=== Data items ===

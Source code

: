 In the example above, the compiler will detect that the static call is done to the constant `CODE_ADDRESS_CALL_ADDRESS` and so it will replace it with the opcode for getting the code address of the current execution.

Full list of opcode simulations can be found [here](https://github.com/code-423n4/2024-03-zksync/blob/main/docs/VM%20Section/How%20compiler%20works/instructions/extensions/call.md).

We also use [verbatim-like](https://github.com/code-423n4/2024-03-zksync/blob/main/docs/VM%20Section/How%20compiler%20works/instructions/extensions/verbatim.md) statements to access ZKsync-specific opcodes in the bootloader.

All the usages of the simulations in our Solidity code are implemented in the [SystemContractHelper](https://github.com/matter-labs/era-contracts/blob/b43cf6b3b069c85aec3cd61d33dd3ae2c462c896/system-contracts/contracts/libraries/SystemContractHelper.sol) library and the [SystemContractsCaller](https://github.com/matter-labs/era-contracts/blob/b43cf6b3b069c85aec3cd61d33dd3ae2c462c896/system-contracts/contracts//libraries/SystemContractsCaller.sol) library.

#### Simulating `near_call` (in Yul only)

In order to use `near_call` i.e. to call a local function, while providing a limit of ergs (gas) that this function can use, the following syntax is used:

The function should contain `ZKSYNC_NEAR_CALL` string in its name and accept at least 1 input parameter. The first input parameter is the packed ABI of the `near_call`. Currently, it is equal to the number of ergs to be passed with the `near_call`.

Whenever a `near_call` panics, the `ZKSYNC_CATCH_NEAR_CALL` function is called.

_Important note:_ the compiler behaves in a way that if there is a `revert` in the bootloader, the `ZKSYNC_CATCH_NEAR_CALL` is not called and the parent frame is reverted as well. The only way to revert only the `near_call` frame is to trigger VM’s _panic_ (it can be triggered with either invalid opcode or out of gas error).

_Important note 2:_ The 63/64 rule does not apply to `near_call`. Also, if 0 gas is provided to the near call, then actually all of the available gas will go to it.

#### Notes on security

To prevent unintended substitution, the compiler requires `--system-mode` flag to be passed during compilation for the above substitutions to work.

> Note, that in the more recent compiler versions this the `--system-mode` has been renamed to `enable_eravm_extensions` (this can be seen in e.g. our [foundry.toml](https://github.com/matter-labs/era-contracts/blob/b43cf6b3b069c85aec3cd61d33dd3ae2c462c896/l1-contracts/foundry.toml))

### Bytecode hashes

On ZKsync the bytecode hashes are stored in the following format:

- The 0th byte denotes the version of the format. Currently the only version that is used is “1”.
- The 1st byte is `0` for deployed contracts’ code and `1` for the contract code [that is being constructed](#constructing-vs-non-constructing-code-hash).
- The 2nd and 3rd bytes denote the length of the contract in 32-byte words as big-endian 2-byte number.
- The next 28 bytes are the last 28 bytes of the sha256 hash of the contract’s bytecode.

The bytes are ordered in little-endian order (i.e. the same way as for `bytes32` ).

=== Your goal ===
Write out, word for word, the lines from the one containing "- The 2nd and" through the end of the records, with no other lines.

=== Answer section ===
- The 2nd and 3rd bytes denote the length of the contract in 32-byte words as big-endian 2-byte number.
- The next 28 bytes are the last 28 bytes of the sha256 hash of the contract’s bytecode.

The bytes are ordered in little-endian order (i.e. the same way as for `bytes32` ).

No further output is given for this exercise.